Paratiroid tümörünün tedavisi
Hiperparatiroidizme neden olan paratirodi tümörünün tek tedavisi cerrahidir. Ameliyattan önce hastalıklı bezin ve yerinin radyolojik yöntemlerle tesbiti (Paratiroid MİBİ sintigrafisi ve Ultrasonu) hasta ve cerrah yönünden önem taşır.
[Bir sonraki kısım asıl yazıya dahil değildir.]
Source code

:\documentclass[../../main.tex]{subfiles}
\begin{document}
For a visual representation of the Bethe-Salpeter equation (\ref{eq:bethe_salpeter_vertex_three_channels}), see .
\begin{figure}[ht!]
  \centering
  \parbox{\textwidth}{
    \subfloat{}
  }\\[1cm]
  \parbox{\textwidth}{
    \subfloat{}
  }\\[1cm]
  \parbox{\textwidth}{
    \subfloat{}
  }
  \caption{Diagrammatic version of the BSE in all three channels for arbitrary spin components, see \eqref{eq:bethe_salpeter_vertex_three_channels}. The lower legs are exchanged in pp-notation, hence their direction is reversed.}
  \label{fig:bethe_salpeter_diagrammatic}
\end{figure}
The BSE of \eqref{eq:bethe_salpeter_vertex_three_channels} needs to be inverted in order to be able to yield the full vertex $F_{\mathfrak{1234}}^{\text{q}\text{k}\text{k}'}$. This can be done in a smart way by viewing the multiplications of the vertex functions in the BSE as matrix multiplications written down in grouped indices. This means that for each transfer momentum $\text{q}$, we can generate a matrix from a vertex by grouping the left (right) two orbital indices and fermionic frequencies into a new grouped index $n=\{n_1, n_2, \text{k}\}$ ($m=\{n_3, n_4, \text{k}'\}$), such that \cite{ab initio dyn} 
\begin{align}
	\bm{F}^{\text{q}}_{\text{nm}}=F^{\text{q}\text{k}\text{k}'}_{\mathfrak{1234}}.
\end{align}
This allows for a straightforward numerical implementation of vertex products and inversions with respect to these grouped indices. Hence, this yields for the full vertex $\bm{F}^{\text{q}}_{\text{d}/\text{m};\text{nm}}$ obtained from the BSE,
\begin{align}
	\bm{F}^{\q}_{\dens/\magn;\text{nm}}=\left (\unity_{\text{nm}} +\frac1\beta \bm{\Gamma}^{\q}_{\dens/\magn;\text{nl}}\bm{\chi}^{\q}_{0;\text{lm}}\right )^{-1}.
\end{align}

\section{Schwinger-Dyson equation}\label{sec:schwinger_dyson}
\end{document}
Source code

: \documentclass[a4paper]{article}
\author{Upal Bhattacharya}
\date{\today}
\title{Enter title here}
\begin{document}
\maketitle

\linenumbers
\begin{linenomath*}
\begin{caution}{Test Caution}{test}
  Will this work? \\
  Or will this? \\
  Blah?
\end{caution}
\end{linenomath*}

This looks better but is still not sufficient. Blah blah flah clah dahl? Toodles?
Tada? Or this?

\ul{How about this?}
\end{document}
Nadir de olsa paratiroid tümörü mediasten denilen göğüs boşluğunda da yer alabilir ve göğüs kemiğinin kesilmesini de içeren büyük bir ameliyatı gerektirebilir. Eşzamanlı tiroid nodülü taşımayan ve boyunda kesin yeri tesbit edilmiş paratiroid tümörlü hastaların ameliyatları bu işte deneyimli cerrahlarca hem kısa sürede hem de kozmetik açıdan mükemmel sonuç veren 2-2,5 cm lik kesi ile yapılabilmektedir.
Paratiroid kanserinin tedavisi
Nadir görülen bu bezin kanserlerinin tanınması oldukça zordur. Paratiroid kanseri, eğer lenf bezi yayılımı yoksa, yapışık olduğu tiroid lobu ile birlikte çıkarılmalıdır. Lenf bezi yayılımı varsa o tarafa boyun diseksiyonu gerekir.